Feature: Compressed Cache

mwaldstein commented 6 years ago

Problem For my package, I'm parsing poorly structured HTML, leading to the need to test a large number of pages, in turn leading to a very large cache (48 MB and ever increasing).

Human readability of the cache is not required in my case, so there would be a huge savings in disk space and package size to compress the cache.

Solution Outline Reading the cache would have an additional check if a compressed version exists should the initial file not be present.

Writing would create a compressed version if an environment variable is set (httpcache.compress = T?)

Alternatives My plan B is to move to use httptest only for dev testing and all CRAN testing on manually downloaded copies.

I can do the implementation work if useful.

nealrichardson commented 6 years ago

Wow, that's a lot! Compression is an interesting idea, and I can see how one might implement that. But I wonder if compressing the recorded response cache would actually achieve your goals because:

R CMD build already generates a gzipped file, so the CRAN submission is already compressed and won't compress further if you compress individual files within it
Even compressed, you're getting up against the 5mb package limit for CRAN submissions
git(hub) doesn't handle binary files well and your diffs will explode whenever you re-record them.

So compression or not, you probably need to find a way to reduce the uncompressed size of the response cache.

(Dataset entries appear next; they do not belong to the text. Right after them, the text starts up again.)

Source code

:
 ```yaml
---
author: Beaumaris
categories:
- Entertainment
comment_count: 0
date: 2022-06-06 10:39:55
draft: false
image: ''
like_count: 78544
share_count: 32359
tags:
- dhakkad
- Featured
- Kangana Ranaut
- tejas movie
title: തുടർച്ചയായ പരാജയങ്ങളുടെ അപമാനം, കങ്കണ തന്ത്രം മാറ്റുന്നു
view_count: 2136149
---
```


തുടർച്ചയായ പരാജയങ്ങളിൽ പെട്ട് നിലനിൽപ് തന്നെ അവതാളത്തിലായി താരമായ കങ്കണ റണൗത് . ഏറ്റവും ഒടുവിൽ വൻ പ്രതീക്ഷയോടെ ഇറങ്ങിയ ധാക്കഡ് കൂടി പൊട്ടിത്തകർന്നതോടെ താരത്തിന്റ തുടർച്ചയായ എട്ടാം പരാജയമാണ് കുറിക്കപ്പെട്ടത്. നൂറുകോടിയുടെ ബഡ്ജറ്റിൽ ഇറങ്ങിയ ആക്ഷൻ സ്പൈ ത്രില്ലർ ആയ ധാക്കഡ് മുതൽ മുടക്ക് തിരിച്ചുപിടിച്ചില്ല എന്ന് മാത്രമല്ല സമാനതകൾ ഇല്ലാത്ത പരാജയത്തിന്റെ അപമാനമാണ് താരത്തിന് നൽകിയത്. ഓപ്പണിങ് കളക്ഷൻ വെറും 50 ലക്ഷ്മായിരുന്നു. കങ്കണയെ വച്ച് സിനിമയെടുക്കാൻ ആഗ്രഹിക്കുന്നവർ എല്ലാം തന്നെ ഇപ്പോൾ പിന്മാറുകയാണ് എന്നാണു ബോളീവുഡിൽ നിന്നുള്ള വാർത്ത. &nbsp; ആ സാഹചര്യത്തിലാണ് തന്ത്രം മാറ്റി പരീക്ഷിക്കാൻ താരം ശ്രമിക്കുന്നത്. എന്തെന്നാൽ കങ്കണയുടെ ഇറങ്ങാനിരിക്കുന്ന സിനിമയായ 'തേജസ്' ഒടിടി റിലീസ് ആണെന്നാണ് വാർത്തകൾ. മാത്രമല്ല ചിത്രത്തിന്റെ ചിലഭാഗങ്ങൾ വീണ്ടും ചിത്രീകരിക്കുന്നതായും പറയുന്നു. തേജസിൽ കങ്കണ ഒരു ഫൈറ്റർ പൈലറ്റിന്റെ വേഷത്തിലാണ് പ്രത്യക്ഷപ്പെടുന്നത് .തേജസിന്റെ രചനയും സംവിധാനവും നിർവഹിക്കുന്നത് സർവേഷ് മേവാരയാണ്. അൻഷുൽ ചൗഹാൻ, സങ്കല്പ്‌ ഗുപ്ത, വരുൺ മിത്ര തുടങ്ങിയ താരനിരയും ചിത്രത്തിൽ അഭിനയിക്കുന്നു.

Here are some ideas for how to do that:

Use a custom redacting function when recording responses to remove some cruft from the html. By applying a few regular expressions to delete the inline style in the html (using a helper function, gsub_response, that will be included in the upcoming httptest release, but this is possible in the current version as well), I was able to reduce the size of the uncompressed cache directory by over a half (22.6mb, down from 49.6) and cut about 20% off of the built (compressed) package size. The code I used to apply this to the cached files in the current repo is below. All but 4 tests still pass. Since you understand better how you're extracting data from the html, you could probably squeeze even more out this way (and fix/alter the failing tests).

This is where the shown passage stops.